Library to compute conceptual distance by using DIS-C method
Project description
DIS-C
DIS-C is is a novel method to assess the conceptual distance between concepts within an ontology. DIS-C is graph based in the sense that the whole topology of the ontology is considered when computing the weight of the relationships between concepts.
Description 📖
In this library, the implementation code of the DIS-C method is found. The DIS-C algorithm works through ontologies represented by conceptual graphs, these graphs are of the NetworkX type and can come from any data corpus, as long as the definition of conceptualization given in the original article is met; the library itself already includes an interface to create such graphs from WordNet. There are two implementations:
To see more about DIS-C method click here
To know the theoretical bases and the algorithms used in the accelerated version click here
Installation 🔨
Installing the library is as easy as running the following command:
pip install disc-python
Local Installation
To a local installation for development purposes, it is necessary to clone this repository or create its fork and install the dependencies
git clone
pip install -r requeriments.txt
It is also necessary to download the WordNet corpus from the nltk library (already included in requirements.txt)
import nltk
nltk.download('wordnet')
Once these steps are done to add the project to the PYTHONPATH if you wish and create your own development branches.
File Structure 📁
root
│ README.md
│ requeriments.txt
| setup.py
|
└───disc_python
| disc.py // algo dis-c
| __init__.py
|
└───algoritmos
│ deterministas.py
│ aproximacion.py
| generic.py // deprecated
| paralelos.py //not implemented
│ __init__.py
│
└───corpus
│ wordnet.py
│ __init__.py
│
└───graph // not implemented
...
Simple Usage 🚀
The library consists of several modules, which are: the conceptual graph construction module, the algorithm module for calculating weight propagation (generality) and the DIS-C algorithm module. The main module is the DIS-C algorithm itself, to access it a conceptual graph must be created beforehand. As specified, the library already has a module for the creation of said graphs, this can be done through the following lines of code:
from disc_python.corpus import wornet
w = wornet.WordNet()
g = w.to_graph_connect_words('cat','human', max_depth=3)

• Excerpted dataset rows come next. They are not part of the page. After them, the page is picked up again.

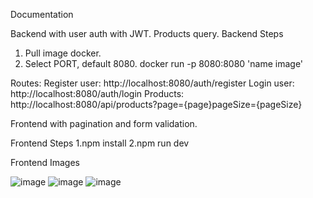 
Documentation

Backend with user auth with JWT. Products query.
Backend Steps
1. Pull image docker.
2. Select PORT, default 8080. docker run -p 8080:8080 'name image'

Routes: 
Register user: http://localhost:8080/auth/register
Login user: http://localhost:8080/auth/login
Products: http://localhost:8080/api/products?page={page}pageSize={pageSize}

Frontend with pagination and form validation.

Frontend Steps
1.npm install
2.npm run dev

Frontend Images

![image](https://github.com/Issblann/API-Products-UI/assets/109175830/8b38b271-e858-4b0c-ad4a-0b54283c3777)
![image](https://github.com/Issblann/API-Products-UI/assets/109175830/ef6ecd31-4d86-4a27-bbfa-5bb29a553000)
![image](https://github.com/Issblann/API-Products-UI/assets/109175830/2a7635de-74ef-4e31-9c32-2cf87ed0260d)





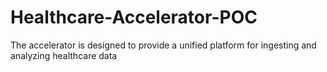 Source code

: # Healthcare-Accelerator-POC
The accelerator is designed to provide a unified platform for ingesting and analyzing healthcare data
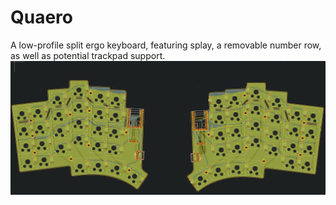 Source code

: # Quaero
A low-profile split ergo keyboard, featuring splay, a removable number row, as well as potential trackpad support.
![image](pics/pic_16.png)
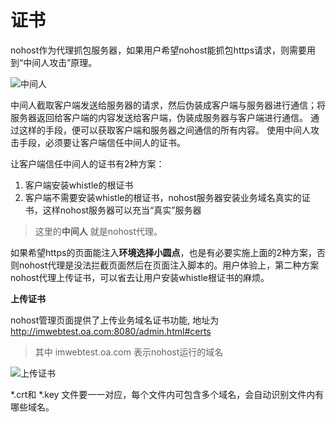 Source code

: # 证书

nohost作为代理抓包服务器，如果用户希望nohost能抓包https请求，则需要用到“中间人攻击”原理。

![中间人](https://user-images.githubusercontent.com/4689952/69628380-a3eb7280-1086-11ea-9863-cbdc4ab0be85.png)

中间人截取客户端发送给服务器的请求，然后伪装成客户端与服务器进行通信；将服务器返回给客户端的内容发送给客户端，伪装成服务器与客户端进行通信。 通过这样的手段，便可以获取客户端和服务器之间通信的所有内容。 使用中间人攻击手段，必须要让客户端信任中间人的证书。


让客户端信任中间人的证书有2种方案：
1. 客户端安装whistle的根证书
2. 客户端不需要安装whistle的根证书，nohost服务器安装业务域名真实的证书，这样nohost服务器可以充当“真实”服务器

> 这里的**中间人** 就是nohost代理。

如果希望https的页面能注入**环境选择小圆点**，也是有必要实施上面的2种方案，否则nohost代理是没法拦截页面然后在页面注入脚本的。用户体验上，第二种方案nohost代理上传证书，可以省去让用户安装whistle根证书的麻烦。


**上传证书**

nohost管理页面提供了上传业务域名证书功能, 地址为
http://imwebtest.oa.com:8080/admin.html#certs
> 其中 imwebtest.oa.com 表示nohost运行的域名

![上传证书](https://user-images.githubusercontent.com/4689952/69628531-b4035200-1086-11ea-9935-7feb0cfd2df7.png)

*.crt和 *.key 文件要一一对应，每个文件内可包含多个域名，会自动识别文件内有哪些域名。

In this case a graph is formed that connects the words 'cat' and 'human', since a depth search is performed, the depth of the search can be specified. To see the additional parameters you can use the 'help' tool of the python interpreter. In WordNet there are several types of relationships, the module is configured to use all of them, however you can modify them by accessing the 'use_type' attribute.
from disc_python.corpus import wornet
w = wornet.WordNet()
w.use_type
{
'HYPERNYMS': True,
'HYPONYMS': True,
'INSTANCE_HYPERNYMS': True,
'INSTANCE_HYPONYMS': True,
'MEMBER_HOLONYMS': True,
'MEMBER_MERONYMS': True,
'PART_HOLONYMS': True,
'PART_MERONYMS': True
}
The generated graph is of type NetworkX so it can make use of the functions specified in the library. Once the graph has been generated, you can use the DIS-C algorithm, just import the main module and pass the necessary parameters.
import disc_python as d
c = {
"pair_1":
{
"word_a": "human",
"word_b": "cat"
}
}
g_disc = d.disc(g, concepts=c, k=2)
The algorithm that it uses by default is of the simple sketches type, so the parameter 'k' must be passed, which is the number of iterations or sketches that the algorithm performs, the higher the number, the better the precision, but the computation time is higher in addition to the fact that, given a threshold, it can no longer improve; it is recommended to analyze the topology of the graph to provide a moderate 'k' value, in the tests carried out, values greater than 15 no longer imply a significant change.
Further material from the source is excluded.